Cream: Estrace (plant-based) & Premarin (horse-based)
- More effective
- Can be directly applied to the areas needed most
- Not messy
- Less effective
- Uncontrolled area of application
- Convenient, only changed every 3 months
- Continuous low dose vaginal estrogen
- Very effective
- Some people are uncomfortable wearing a ring for 3 months
Osphena: Once a day Selective Estrogen Receptor Modulator (SERM) pill
- Estrogen free
- Stimulates the vaginal estrogen receptor to return vaginal moisture
- Small percent of women have hot flashes
- VTE (Venous Thromboembolism) risk
- Drug safety in women with a history of breast cancer has not been studied
There are two types of progesterone: natural Progesterone and synthetic Progestin. These typically come in capsules.
Progesterone creams are generally not effective because unlike Estrogen, Progesterone is a large molecule, and is not easily absorbed through the skin like estrogen.

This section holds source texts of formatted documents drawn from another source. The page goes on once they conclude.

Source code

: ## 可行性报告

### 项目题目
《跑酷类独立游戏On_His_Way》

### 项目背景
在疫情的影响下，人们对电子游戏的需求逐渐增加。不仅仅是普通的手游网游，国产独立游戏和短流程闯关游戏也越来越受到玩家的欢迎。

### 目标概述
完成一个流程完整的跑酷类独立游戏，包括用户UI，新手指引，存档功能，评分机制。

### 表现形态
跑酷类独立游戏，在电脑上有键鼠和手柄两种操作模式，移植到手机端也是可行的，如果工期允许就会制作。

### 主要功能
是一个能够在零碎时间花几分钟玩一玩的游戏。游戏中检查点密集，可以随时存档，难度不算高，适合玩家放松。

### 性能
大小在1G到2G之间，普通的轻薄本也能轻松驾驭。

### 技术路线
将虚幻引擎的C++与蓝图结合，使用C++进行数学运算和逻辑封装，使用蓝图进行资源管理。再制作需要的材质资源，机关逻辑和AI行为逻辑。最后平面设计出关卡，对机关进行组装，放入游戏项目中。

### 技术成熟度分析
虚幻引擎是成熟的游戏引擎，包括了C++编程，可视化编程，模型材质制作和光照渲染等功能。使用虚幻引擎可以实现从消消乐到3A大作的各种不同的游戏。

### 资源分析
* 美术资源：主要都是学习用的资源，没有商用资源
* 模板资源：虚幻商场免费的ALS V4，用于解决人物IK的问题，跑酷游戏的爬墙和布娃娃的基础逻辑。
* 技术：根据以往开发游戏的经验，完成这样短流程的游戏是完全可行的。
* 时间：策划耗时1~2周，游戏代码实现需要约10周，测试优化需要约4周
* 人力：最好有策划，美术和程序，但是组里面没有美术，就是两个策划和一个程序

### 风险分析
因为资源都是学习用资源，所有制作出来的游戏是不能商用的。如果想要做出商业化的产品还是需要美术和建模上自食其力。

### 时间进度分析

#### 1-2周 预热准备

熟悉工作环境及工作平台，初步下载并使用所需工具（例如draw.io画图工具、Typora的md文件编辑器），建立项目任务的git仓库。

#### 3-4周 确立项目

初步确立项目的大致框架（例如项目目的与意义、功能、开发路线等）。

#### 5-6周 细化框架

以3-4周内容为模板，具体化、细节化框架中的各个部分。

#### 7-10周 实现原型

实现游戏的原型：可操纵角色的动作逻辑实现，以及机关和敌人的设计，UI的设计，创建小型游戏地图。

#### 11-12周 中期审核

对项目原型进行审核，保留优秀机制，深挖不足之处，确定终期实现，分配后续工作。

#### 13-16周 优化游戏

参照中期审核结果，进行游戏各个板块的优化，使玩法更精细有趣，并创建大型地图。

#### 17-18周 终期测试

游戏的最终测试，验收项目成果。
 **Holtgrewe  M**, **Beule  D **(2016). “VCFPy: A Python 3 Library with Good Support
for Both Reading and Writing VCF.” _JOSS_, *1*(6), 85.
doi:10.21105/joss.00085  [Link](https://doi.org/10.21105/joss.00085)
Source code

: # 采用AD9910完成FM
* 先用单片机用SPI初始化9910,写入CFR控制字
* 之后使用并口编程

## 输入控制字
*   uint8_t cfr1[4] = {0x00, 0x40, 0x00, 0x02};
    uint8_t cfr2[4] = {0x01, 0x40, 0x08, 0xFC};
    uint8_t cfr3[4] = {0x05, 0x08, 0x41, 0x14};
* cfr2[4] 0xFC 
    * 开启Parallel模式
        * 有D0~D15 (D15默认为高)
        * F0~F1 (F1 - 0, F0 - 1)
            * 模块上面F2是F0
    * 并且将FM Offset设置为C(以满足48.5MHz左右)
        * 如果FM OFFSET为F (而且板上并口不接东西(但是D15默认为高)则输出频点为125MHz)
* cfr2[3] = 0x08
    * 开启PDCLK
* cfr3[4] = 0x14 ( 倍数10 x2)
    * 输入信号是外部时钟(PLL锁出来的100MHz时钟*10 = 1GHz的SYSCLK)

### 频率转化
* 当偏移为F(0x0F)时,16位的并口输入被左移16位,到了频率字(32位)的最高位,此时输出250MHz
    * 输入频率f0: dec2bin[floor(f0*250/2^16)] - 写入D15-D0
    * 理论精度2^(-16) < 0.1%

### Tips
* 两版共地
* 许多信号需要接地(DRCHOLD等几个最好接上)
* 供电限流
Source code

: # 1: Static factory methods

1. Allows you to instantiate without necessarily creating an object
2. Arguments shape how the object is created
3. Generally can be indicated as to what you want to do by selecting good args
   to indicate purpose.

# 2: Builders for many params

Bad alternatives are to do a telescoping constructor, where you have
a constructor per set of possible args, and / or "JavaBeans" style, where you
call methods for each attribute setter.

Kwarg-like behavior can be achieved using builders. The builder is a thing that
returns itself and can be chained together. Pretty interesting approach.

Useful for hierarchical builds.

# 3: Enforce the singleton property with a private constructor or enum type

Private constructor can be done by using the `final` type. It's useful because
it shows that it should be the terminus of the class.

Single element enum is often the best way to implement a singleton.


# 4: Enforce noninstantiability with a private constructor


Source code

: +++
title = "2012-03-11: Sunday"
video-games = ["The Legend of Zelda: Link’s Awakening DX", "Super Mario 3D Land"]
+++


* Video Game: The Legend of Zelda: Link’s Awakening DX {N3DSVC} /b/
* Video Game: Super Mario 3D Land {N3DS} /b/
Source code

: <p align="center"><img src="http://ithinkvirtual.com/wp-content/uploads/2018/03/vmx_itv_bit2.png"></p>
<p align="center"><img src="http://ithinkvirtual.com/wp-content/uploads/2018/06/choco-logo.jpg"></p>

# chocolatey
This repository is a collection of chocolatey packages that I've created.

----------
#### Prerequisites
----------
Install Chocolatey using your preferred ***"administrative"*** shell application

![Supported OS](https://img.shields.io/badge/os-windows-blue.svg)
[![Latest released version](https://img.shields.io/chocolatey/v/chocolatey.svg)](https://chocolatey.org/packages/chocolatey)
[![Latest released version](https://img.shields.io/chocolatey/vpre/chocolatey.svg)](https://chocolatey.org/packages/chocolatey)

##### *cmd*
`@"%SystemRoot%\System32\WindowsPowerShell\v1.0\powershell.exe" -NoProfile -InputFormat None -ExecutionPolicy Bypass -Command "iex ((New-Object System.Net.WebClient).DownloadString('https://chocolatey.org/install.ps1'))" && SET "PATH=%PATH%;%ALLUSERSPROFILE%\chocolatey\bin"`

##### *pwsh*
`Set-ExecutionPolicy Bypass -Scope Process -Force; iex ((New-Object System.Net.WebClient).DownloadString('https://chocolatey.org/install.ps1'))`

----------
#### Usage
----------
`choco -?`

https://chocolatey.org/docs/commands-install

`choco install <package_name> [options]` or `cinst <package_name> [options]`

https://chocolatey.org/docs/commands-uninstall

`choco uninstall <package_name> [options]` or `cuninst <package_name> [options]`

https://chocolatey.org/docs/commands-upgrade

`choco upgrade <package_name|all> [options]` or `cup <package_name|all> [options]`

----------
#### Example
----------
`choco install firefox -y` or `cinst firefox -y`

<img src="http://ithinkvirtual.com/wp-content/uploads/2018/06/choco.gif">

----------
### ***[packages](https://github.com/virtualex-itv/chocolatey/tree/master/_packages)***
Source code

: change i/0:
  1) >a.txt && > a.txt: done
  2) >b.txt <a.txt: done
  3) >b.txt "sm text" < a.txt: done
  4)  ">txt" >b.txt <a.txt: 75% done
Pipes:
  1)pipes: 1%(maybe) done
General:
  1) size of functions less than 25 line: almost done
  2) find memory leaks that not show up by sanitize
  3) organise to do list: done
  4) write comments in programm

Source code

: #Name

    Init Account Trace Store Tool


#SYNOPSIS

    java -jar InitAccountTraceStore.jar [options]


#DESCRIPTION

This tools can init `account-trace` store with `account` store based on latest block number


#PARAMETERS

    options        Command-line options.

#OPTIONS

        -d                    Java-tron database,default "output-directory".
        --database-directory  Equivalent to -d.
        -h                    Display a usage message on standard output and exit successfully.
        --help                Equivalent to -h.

Typically produced from the Mexican yam and comes in a capsule suspended in peanut oil. It is also available without peanut oil for those with peanut allergies. Natural Progesterone also comes in a vaginal cream form but is not typically prescribed because it's not very effective.
- Consistent dose
- Improves sleep when taken at night
- Calming effect
- A small percentage of patients experience irritability
- A small percentage of patients experience sleepiness or dizziness during the day
- Not available in a combo pill with Estrogen
- Powerful Progestin
- Effectively protects the endometrium
- Less expensive than natural Progesterone
- Available in a combo pill with Estrogen
- Raises cholesterol
- Increase risk of breast cancer
- Possibility of irritiability or mood swings
Duavee (combined therapy without Progesterone)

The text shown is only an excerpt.